[Start of section]

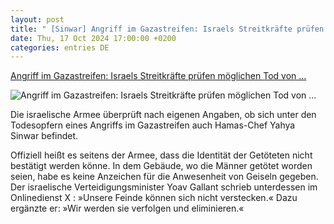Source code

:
 ```yaml
---
layout: post
title: " [Sinwar] Angriff im Gazastreifen: Israels Streitkräfte prüfen möglichen Tod von ..."
date: Thu, 17 Oct 2024 17:00:00 +0200
categories: entries DE
---
```

[Angriff im Gazastreifen: Israels Streitkräfte prüfen möglichen Tod von ...](https://www.spiegel.de/ausland/yahya-sinwar-israels-streitkraefte-pruefen-moeglichen-tod-von-hamas-chef-a-71b11a91-ac8e-4ca8-b3b6-a1c2fd2cae12)

![Angriff im Gazastreifen: Israels Streitkräfte prüfen möglichen Tod von ...](https://cdn.prod.www.spiegel.de/images/c5eeed19-a743-42e2-9018-a64122b7ce10_w1200_r1.778_fpx40.66_fpy44.99.jpg)

Die israelische Armee überprüft nach eigenen Angaben, ob sich unter den Todesopfern eines Angriffs im Gazastreifen auch Hamas-Chef Yahya Sinwar befindet.

Offiziell heißt es seitens der Armee, dass die Identität der Getöteten nicht bestätigt werden könne. In dem Gebäude, wo die Männer getötet worden seien, habe es keine Anzeichen für die Anwesenheit von Geiseln gegeben. Der israelische Verteidigungsminister Yoav Gallant schrieb unterdessen im Onlinedienst X : »Unsere Feinde können sich nicht verstecken.« Dazu ergänzte er: »Wir werden sie verfolgen und eliminieren.«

[End of section]

▶ **Task instructions**:
Retype the data above in full, exactly as it stands, and skip any image.

▶ **Exercise output**:
Source code

:
 ```yaml
---
layout: post
title: " [Sinwar] Angriff im Gazastreifen: Israels Streitkräfte prüfen möglichen Tod von ..."
date: Thu, 17 Oct 2024 17:00:00 +0200
categories: entries DE
---
```

[Angriff im Gazastreifen: Israels Streitkräfte prüfen möglichen Tod von ...](https://www.spiegel.de/ausland/yahya-sinwar-israels-streitkraefte-pruefen-moeglichen-tod-von-hamas-chef-a-71b11a91-ac8e-4ca8-b3b6-a1c2fd2cae12)

![Angriff im Gazastreifen: Israels Streitkräfte prüfen möglichen Tod von ...](https://cdn.prod.www.spiegel.de/images/c5eeed19-a743-42e2-9018-a64122b7ce10_w1200_r1.778_fpx40.66_fpy44.99.jpg)

Die israelische Armee überprüft nach eigenen Angaben, ob sich unter den Todesopfern eines Angriffs im Gazastreifen auch Hamas-Chef Yahya Sinwar befindet.

Offiziell heißt es seitens der Armee, dass die Identität der Getöteten nicht bestätigt werden könne. In dem Gebäude, wo die Männer getötet worden seien, habe es keine Anzeichen für die Anwesenheit von Geiseln gegeben. Der israelische Verteidigungsminister Yoav Gallant schrieb unterdessen im Onlinedienst X : »Unsere Feinde können sich nicht verstecken.« Dazu ergänzte er: »Wir werden sie verfolgen und eliminieren.«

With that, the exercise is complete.